De retour à Montréal

J’attends mon vol de retour pour Montréal. J’ai pris un train tôt ce matin-là au départ de Neuchâtel. À mi-chemin de Genève, on annonce que le train doit s’arrêter à cause d’un accident sur la voie à Lausanne, les trains ne pouvant plus passer. Pas de panique, car j’ai encore presque trois heures avant mon vol. Finalement, ceux qui sont munis d’un billet d’avion, on nous fait monter dans des taxis qui nous déposent à l’aéroport. Bilan : trois-quarts d’heure de retard. J’ai donc presque deux heures à attendre, suffisamment de temps pour repenser aux bons moments du Festival Les Jobelins qui s’est terminé la veille au soir, après quatre jours de fête du conte. J’ai revu avec plaisir Catherine Gaillard que l’on avait reçue, à Montréal et à Sherbrooke, en 2012 et 2013. Elle a ouvert le festival avec son spectacle Les amazones en l’honneur du combat des femmes dans le passé, et aujourd’hui encore, pour le droit à s’aimer. Jihad Darwiche était là aussi.
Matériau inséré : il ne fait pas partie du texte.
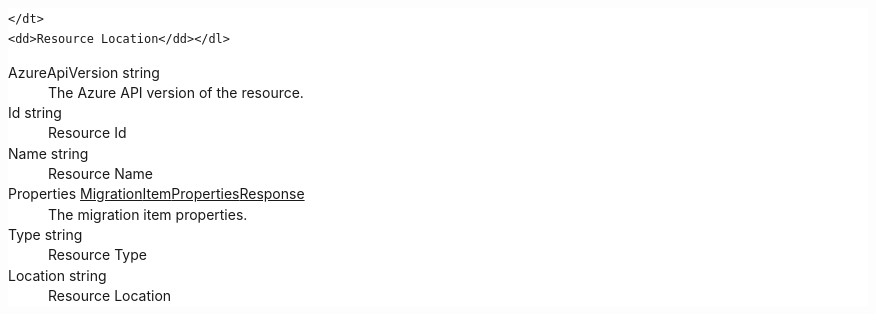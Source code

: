     </dt>
    <dd>Resource Location</dd></dl>
</pulumi-choosable>
</div>

<div>
<pulumi-choosable type="language" values="go">
<dl class="resources-properties"><dt class="property-"
            title="">
        <span id="azureapiversion_go">
<a data-swiftype-name="resource-property" data-swiftype-type="text" href="#azureapiversion_go" style="color: inherit; text-decoration: inherit;">Azure<wbr>Api<wbr>Version</a>
</span>
        <span class="property-indicator"></span>
        <span class="property-type">string</span>
    </dt>
    <dd>The Azure API version of the resource.</dd><dt class="property-"
            title="">
        <span id="id_go">
<a data-swiftype-name="resource-property" data-swiftype-type="text" href="#id_go" style="color: inherit; text-decoration: inherit;">Id</a>
</span>
        <span class="property-indicator"></span>
        <span class="property-type">string</span>
    </dt>
    <dd>Resource Id</dd><dt class="property-"
            title="">
        <span id="name_go">
<a data-swiftype-name="resource-property" data-swiftype-type="text" href="#name_go" style="color: inherit; text-decoration: inherit;">Name</a>
</span>
        <span class="property-indicator"></span>
        <span class="property-type">string</span>
    </dt>
    <dd>Resource Name</dd><dt class="property-"
            title="">
        <span id="properties_go">
<a data-swiftype-name="resource-property" data-swiftype-type="text" href="#properties_go" style="color: inherit; text-decoration: inherit;">Properties</a>
</span>
        <span class="property-indicator"></span>
        <span class="property-type"><a href="#migrationitempropertiesresponse">Migration<wbr>Item<wbr>Properties<wbr>Response</a></span>
    </dt>
    <dd>The migration item properties.</dd><dt class="property-"
            title="">
        <span id="type_go">
<a data-swiftype-name="resource-property" data-swiftype-type="text" href="#type_go" style="color: inherit; text-decoration: inherit;">Type</a>
</span>
        <span class="property-indicator"></span>
        <span class="property-type">string</span>
    </dt>
    <dd>Resource Type</dd><dt class="property-"
            title="">
        <span id="location_go">
<a data-swiftype-name="resource-property" data-swiftype-type="text" href="#location_go" style="color: inherit; text-decoration: inherit;">Location</a>
</span>
        <span class="property-indicator"></span>
        <span class="property-type">string</span>
    </dt>
    <dd>Resource Location</dd></dl>
</pulumi-choosable>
Jihad n’a plus besoin de présentation puisqu’il vient très souvent chez nous ; il a présenté une nouvelle création portant sur le témoignage de femmes qui ont participé au printemps arabe à la place Tahrir, au Caire, pour exiger le départ du dictateur Moubarak, en janvier et février 2011. Bouleversant ! Si les manifestations contre les coupures du gouvernement Couillard s’organisent ce printemps, c’est sûr que je descends dans la rue. Les Égyptiens ont tenu six semaines sur la place Tahrir. La Yasmina de Jihad a perdu son fils au nom de la liberté, qu’est-ce qu’on est prêts à donner, nous ? Un gros merci à Annelise, Pierre, Maya, Ana, Coraline et tous les autres de l’Association Paroles, qui ont organisé ce beau Festival. On se revoit en 2016.